Wednesday, February 10, 2010

Onward in the Corners

Here it is 2010. Can you believe that? Even a month into the year it's still hard to wrap my head around it. Is there another year yet to come that has received a lot of fictional press? I don't know any--I'm ignoring supposedly real apocalypse dates. Not only is 2010 a new year, but also more than that it's a new decade. Somewhere along the line I'm sure that I will post something about the future of books or writing and multimedia together or similar. It won't be the first time and as long as things keep changing and evolving in the world it likely won't be the last. Some of the articles I intend to write this year are not very dark or horror oriented but don't let that get you down. Some of them I will take special care to make dark and horror-filled.

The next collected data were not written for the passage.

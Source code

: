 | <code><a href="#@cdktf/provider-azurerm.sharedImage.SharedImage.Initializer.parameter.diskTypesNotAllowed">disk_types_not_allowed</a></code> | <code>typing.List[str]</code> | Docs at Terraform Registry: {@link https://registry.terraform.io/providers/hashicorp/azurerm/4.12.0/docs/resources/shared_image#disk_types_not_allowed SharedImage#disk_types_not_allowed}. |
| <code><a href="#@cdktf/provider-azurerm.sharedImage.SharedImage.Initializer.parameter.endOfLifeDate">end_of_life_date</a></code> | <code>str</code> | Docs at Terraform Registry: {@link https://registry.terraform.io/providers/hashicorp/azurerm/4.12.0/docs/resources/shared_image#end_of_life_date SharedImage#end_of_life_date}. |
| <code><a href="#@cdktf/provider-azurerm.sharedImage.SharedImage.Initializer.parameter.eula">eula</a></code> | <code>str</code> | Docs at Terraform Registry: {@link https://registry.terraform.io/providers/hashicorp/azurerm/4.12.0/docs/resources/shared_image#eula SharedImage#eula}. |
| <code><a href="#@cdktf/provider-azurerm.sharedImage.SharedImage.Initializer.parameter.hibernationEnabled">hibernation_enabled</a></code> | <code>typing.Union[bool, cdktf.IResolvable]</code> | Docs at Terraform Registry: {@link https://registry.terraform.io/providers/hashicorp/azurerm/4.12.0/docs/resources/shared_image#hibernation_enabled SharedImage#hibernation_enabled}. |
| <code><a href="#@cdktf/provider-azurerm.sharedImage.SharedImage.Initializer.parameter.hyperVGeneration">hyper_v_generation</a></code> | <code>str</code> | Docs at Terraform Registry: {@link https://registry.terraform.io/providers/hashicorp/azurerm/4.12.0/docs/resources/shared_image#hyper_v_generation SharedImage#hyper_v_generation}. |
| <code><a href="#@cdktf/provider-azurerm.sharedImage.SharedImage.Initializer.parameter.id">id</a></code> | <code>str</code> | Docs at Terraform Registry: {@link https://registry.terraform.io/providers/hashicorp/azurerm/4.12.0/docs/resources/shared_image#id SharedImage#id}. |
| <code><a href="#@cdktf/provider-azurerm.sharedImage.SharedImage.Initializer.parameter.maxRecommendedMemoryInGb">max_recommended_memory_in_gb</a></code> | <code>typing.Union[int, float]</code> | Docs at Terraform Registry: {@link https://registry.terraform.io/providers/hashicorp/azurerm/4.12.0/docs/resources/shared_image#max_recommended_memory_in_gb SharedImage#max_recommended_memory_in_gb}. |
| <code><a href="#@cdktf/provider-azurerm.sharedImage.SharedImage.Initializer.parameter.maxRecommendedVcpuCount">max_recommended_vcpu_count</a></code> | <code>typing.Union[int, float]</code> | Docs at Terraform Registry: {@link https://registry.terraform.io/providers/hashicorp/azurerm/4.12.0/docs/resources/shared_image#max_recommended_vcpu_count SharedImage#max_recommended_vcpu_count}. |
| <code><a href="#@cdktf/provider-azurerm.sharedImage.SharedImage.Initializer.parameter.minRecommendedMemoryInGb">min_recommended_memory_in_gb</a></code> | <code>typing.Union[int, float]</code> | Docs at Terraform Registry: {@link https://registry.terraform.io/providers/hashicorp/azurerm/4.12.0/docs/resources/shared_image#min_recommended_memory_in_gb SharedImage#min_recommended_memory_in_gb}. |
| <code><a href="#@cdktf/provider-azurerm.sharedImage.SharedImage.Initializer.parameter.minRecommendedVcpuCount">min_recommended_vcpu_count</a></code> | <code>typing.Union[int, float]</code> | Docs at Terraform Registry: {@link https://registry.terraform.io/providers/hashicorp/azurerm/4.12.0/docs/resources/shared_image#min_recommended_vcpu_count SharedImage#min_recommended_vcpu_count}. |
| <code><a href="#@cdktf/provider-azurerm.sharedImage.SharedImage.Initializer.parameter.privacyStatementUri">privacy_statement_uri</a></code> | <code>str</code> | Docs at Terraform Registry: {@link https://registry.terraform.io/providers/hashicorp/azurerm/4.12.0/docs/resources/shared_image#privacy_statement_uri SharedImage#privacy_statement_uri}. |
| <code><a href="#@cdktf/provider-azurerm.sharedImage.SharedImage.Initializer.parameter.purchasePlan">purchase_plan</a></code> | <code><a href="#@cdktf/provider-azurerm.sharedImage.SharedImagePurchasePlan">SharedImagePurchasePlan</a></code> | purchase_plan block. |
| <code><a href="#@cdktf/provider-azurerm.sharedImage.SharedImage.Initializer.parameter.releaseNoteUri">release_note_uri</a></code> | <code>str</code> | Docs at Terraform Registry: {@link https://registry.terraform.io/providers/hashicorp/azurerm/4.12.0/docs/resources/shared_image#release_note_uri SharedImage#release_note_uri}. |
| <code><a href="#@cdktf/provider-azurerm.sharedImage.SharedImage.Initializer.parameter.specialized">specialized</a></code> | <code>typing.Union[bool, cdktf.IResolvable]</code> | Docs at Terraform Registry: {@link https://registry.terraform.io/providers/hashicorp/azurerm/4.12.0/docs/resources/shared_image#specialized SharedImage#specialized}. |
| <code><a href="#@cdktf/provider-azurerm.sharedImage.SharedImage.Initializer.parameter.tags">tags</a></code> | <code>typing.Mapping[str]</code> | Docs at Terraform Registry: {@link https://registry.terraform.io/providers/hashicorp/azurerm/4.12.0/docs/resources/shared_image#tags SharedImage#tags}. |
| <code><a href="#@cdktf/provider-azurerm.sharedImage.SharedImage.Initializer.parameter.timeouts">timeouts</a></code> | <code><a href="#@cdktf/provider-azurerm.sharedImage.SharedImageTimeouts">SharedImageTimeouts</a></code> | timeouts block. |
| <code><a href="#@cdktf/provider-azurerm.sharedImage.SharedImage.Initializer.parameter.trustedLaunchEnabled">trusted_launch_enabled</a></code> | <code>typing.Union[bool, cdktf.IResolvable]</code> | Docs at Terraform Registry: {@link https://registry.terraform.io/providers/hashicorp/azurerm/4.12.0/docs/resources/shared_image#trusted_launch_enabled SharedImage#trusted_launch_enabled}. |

One of the first topics I want to tackle will be in a sort of pseudo-series. I do not know how many weeks it will take or if I'll do them all at once or not. They are focused on role-playing game writing and use. The main thrust of these will be about the artificial quality of some rules that games have, and ways of avoiding that, hiding it, or otherwise minimising it. I also want to take a look at the ubiquitous and attention hogging vampire. This was a number of ideas, spawned by recent movies and a novel I have knocking around in the back of my head, to really make vampires something to fear again. Before I get to that though we need to look at how they are portrayed now. I also have to cover a bit about some of the myths that have fallen by the wayside and some that are only partially explained.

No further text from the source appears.